You can use storage spaces to virtualize storage by grouping industry-standard disks into storage pools. You can then create virtual disks, called storage spaces, from the available capacity of the storage pool. You can create storage pools from hard disks and solid-state disks of either IDE, SATA, SAS, or USB formats.

resiliency of storage spaces is available with three different levels, depending on your storage needs.

  • Simple: Stripes data across all disks as a single copy with no parity and is technically similar to a RAID 0 disk set. Simple maximizes storage capacity, giving high performance but offering no resiliency. Losing a disk will mean data is lost.
  • Mirroring: Writes multiple copies of data across multiple disks in a similar way to a RAID 1 disk set. In the event of disk failure, mirroring offers maximum protection for your data, giving good read and write performance, though disk capacity is reduced.
  • Parity: Writes a single copy of data striped across the disks, along with a parity bit to assist with data recovery. Parity gives good capacity and read performance, but write performance is generally slower, due to the need to calculate parity bits. Parity is similar to a RAID 5 disk set.

Data and Log Storage

SQL Server uses two types of database file: data files and transaction log files.
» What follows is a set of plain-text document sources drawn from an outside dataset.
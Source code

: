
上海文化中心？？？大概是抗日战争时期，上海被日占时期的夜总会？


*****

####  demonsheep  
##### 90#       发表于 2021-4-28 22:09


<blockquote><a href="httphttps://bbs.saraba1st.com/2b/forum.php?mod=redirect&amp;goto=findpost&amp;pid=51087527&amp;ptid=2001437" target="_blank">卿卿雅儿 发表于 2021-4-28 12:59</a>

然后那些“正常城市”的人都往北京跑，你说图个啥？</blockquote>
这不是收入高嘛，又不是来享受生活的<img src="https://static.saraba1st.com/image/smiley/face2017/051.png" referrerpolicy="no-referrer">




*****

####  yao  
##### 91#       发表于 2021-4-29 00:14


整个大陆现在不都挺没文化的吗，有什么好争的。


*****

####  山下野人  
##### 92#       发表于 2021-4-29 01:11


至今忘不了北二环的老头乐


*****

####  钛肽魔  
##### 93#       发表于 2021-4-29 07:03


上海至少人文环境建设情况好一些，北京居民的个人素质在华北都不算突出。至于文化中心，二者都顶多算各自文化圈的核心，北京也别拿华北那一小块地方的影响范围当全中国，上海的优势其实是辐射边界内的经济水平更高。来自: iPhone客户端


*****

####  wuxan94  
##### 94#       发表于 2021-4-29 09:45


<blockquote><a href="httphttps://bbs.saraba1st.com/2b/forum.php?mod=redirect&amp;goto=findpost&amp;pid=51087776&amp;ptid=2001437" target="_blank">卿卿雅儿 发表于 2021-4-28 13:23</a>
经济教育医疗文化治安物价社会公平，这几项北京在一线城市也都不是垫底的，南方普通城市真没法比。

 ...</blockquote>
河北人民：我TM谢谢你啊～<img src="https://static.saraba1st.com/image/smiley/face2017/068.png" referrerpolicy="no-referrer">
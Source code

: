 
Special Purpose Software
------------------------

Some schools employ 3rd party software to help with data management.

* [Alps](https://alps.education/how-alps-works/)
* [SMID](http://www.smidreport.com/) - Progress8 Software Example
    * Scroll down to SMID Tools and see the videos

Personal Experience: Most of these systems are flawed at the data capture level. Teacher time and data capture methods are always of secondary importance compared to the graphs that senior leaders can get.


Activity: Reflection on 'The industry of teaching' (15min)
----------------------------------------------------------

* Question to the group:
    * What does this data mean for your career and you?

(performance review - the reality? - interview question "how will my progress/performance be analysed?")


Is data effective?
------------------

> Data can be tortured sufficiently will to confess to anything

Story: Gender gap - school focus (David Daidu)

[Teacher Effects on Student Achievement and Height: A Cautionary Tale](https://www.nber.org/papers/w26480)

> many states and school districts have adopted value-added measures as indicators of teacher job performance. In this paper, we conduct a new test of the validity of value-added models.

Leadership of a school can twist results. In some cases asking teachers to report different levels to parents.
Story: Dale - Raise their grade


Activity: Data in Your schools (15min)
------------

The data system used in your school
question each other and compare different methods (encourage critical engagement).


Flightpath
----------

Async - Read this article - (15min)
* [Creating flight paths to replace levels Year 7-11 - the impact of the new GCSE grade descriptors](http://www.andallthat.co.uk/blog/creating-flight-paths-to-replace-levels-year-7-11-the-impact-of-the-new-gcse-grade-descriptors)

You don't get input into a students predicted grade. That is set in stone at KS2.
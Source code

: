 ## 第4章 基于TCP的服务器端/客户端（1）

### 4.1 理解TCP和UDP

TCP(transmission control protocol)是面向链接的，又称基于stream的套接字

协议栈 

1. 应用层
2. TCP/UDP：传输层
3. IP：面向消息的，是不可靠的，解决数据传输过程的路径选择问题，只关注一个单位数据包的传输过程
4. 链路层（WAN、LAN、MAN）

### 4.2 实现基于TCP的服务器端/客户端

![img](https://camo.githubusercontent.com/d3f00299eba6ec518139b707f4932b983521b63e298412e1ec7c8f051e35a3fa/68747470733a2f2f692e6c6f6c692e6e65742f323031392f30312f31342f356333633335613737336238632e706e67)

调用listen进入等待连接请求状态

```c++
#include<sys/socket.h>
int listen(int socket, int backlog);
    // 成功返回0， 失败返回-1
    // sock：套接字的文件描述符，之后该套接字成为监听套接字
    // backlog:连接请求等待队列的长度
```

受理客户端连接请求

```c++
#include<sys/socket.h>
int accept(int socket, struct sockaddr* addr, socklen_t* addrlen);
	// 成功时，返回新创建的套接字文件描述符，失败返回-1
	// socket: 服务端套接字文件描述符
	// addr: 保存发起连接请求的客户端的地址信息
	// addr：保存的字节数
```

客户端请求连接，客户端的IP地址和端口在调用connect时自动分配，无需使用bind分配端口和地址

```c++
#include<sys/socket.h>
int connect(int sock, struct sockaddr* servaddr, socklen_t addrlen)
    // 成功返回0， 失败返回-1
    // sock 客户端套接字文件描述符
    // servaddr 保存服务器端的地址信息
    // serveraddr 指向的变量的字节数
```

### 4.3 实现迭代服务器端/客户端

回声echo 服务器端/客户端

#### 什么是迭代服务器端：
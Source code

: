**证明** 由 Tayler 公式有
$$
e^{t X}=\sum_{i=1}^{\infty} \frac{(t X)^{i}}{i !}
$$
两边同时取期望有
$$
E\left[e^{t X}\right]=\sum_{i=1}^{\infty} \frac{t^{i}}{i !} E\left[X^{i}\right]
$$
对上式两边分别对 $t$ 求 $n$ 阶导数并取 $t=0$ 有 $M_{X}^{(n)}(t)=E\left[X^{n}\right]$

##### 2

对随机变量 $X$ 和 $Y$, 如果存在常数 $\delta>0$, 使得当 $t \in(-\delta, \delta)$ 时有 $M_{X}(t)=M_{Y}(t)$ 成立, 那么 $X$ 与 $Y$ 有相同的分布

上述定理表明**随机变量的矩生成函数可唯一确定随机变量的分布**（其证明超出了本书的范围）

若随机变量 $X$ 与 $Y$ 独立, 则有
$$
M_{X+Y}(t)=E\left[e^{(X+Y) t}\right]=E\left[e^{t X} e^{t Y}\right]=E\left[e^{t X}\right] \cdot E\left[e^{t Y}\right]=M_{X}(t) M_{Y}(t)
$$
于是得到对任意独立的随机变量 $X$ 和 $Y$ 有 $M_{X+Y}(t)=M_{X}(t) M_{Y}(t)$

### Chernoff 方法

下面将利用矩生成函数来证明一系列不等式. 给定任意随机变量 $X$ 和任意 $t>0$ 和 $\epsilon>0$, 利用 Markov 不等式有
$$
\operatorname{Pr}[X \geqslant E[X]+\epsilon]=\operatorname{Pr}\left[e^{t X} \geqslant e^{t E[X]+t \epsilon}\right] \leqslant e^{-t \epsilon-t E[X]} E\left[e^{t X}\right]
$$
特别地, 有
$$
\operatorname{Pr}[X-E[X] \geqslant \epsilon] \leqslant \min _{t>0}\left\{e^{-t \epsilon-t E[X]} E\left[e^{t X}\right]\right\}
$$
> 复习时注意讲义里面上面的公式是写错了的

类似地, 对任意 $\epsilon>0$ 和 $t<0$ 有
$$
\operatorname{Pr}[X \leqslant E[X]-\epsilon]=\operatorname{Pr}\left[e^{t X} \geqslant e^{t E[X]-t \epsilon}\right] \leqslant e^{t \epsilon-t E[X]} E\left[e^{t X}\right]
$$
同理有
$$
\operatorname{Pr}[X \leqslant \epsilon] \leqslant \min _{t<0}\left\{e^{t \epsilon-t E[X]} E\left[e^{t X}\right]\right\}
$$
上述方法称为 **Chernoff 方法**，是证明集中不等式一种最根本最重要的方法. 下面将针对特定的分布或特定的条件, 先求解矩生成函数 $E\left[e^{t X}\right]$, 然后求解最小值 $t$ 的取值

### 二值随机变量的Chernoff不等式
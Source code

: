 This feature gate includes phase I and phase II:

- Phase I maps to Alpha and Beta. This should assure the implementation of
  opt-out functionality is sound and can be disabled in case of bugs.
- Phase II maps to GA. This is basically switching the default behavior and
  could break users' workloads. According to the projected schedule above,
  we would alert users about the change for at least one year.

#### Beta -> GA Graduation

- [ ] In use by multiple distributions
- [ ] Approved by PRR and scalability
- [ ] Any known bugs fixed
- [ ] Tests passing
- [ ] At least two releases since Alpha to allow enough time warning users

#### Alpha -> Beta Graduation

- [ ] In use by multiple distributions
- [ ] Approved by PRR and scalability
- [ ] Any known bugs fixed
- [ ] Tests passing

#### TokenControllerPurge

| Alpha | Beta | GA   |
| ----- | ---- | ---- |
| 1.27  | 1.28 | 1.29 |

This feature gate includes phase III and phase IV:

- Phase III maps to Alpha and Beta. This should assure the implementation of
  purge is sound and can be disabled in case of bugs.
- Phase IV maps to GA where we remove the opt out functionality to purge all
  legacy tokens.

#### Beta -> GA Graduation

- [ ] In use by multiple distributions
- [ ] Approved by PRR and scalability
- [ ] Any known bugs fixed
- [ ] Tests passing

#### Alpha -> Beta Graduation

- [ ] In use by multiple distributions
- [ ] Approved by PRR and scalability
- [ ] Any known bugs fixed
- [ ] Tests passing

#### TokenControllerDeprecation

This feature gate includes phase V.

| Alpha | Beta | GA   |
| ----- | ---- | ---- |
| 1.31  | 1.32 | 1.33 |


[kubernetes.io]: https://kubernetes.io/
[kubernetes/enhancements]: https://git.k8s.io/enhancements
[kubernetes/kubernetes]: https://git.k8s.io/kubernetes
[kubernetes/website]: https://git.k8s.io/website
  • Data Files. Every database has at least one data file. The first data file usually has the filename extension .mdf; in addition to holding data pages, the file holds pointers to the other files used by the database. Additional data files usually have the file extension .ndf, and are useful for spreading data across multiple physical disks to improve performance.
  • Transaction Log Files. Transaction log files hold details of transactions on a database. The information in a transaction log file is useful if you need to recover a database to a point in time between backups. There must be at least one transaction log file for each database. All transactions are written to the log file using the write-ahead logging (WAL) mechanism to ensure the integrity of the database in case of a failure, and to support rollbacks of transactions. The recommended extension for log files is .ldf.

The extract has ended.